▶ **Exercise brief**
Would you return the lines that run from the start of the data below to the line with "steep depth gradients", both included, exactly as written and without pictures?

▶ **Dataset excerpts**
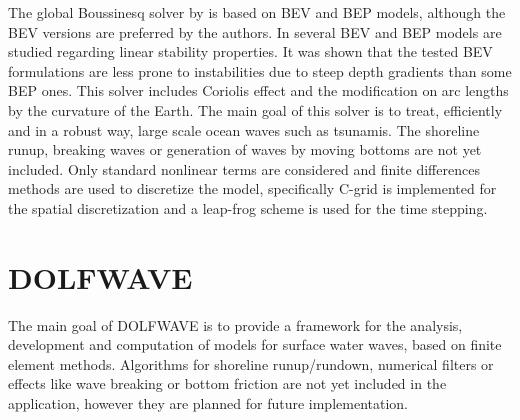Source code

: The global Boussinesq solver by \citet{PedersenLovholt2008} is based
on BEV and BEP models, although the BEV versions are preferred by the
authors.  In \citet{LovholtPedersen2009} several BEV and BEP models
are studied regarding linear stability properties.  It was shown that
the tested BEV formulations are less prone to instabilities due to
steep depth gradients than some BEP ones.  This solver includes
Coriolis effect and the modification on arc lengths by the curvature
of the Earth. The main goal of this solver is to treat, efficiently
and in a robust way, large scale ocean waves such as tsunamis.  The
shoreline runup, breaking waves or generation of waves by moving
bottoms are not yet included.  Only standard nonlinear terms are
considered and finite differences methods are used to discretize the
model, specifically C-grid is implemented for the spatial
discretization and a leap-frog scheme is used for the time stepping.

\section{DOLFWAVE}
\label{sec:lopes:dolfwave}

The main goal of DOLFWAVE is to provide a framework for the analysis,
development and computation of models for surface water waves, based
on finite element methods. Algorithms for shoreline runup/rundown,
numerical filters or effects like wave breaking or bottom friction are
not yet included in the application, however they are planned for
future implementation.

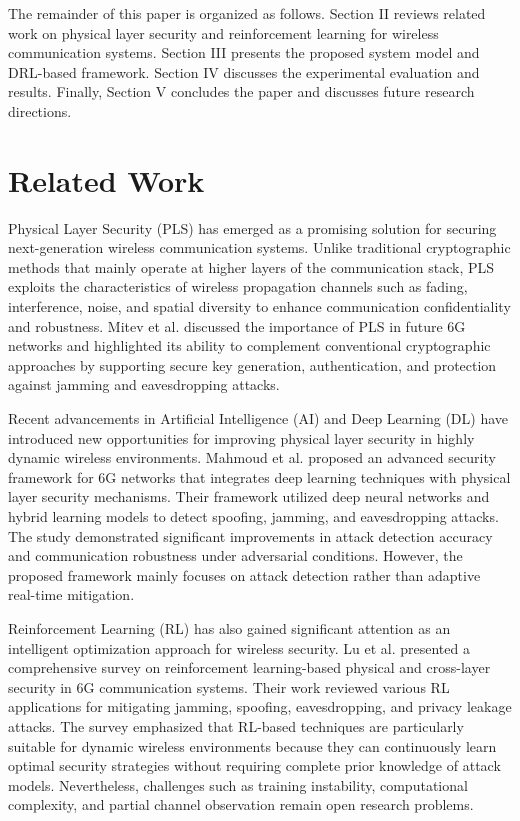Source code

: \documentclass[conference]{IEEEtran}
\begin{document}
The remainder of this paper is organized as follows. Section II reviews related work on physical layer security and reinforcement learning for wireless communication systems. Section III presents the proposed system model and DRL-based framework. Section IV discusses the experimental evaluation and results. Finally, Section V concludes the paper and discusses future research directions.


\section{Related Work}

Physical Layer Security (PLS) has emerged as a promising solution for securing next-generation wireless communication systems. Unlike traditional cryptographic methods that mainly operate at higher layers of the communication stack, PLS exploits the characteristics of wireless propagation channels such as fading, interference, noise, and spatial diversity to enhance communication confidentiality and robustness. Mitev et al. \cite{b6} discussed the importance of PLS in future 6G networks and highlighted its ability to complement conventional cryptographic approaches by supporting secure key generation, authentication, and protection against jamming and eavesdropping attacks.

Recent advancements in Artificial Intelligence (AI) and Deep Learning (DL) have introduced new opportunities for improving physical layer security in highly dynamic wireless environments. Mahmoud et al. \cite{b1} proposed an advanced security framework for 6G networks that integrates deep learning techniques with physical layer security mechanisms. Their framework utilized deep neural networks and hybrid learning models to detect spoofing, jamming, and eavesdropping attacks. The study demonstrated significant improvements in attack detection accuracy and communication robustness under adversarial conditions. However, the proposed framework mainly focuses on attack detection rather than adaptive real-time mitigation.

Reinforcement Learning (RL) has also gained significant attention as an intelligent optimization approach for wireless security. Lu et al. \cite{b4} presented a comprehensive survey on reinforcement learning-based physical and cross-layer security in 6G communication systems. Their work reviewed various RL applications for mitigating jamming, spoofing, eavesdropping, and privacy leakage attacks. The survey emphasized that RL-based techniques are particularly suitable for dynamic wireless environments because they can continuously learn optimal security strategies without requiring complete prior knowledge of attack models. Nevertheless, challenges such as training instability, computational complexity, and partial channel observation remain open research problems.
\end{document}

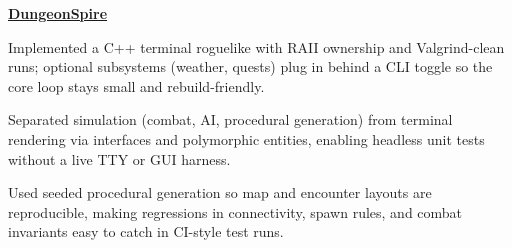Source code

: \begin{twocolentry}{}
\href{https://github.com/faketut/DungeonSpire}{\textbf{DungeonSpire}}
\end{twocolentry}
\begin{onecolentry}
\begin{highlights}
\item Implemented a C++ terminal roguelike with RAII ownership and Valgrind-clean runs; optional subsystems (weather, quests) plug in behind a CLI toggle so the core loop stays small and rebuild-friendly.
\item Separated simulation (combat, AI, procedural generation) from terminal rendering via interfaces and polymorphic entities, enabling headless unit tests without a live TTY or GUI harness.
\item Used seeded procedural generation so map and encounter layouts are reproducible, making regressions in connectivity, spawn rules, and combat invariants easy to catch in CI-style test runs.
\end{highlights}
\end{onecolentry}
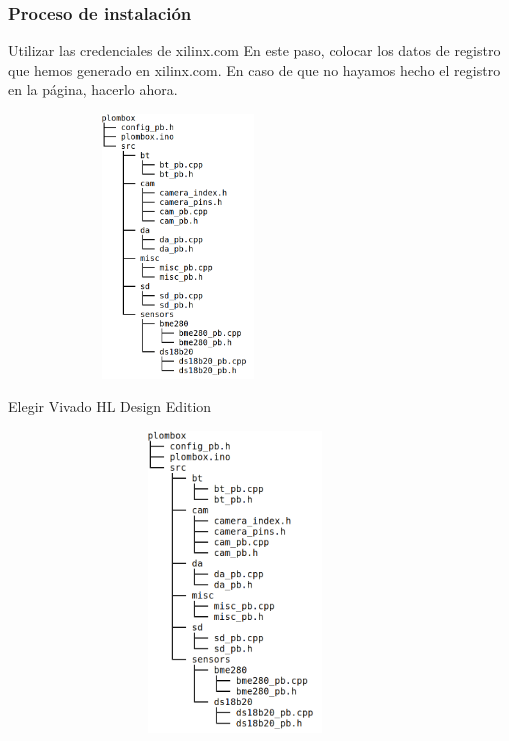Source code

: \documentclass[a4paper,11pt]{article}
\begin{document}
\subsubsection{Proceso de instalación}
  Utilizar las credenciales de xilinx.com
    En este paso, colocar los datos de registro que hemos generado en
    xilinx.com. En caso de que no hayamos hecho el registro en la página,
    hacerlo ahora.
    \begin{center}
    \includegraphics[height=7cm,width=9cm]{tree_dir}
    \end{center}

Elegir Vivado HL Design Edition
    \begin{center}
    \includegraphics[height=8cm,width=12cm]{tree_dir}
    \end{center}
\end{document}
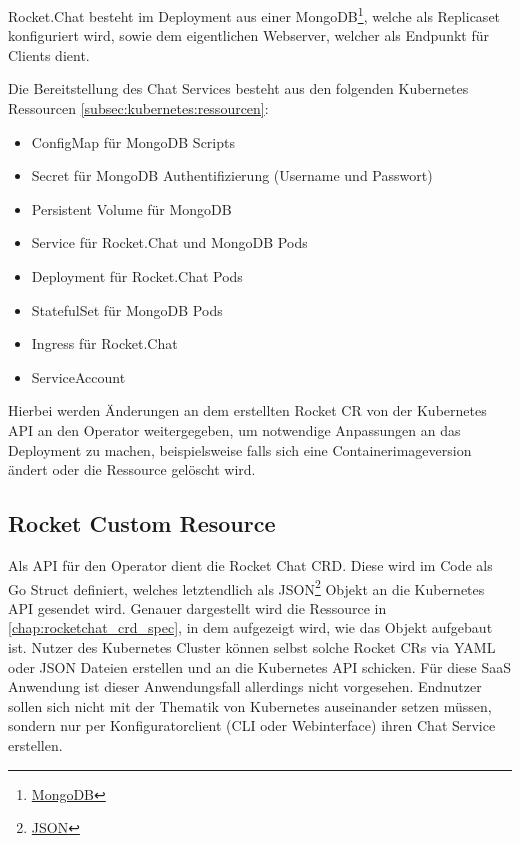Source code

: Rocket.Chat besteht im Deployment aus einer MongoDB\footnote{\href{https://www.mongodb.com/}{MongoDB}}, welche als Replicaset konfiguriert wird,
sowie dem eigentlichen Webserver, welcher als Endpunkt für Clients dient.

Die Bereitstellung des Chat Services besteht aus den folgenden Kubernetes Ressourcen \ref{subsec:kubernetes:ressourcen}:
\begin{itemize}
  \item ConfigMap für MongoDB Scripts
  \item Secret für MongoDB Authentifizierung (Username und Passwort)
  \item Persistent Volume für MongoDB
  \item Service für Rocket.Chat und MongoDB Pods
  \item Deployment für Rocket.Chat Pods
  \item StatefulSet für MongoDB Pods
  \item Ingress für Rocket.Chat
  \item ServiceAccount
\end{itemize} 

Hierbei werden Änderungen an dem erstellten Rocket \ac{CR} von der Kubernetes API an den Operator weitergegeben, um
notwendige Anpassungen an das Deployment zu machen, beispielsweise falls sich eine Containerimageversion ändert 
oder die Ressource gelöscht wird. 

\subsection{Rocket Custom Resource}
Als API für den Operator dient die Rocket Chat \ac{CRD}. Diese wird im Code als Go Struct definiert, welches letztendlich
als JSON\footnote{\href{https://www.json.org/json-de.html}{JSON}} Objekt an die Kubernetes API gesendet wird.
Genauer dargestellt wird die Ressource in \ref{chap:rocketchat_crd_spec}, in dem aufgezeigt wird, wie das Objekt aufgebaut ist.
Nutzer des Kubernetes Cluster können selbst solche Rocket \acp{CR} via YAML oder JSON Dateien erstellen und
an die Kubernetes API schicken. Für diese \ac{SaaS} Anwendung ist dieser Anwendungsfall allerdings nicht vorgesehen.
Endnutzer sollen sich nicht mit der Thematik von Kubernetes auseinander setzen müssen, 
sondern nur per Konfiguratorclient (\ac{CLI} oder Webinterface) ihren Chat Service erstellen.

▶ **Written solution**
Source code

: The global Boussinesq solver by \citet{PedersenLovholt2008} is based
on BEV and BEP models, although the BEV versions are preferred by the
authors.  In \citet{LovholtPedersen2009} several BEV and BEP models
are studied regarding linear stability properties.  It was shown that
the tested BEV formulations are less prone to instabilities due to
steep depth gradients than some BEP ones.  This solver includes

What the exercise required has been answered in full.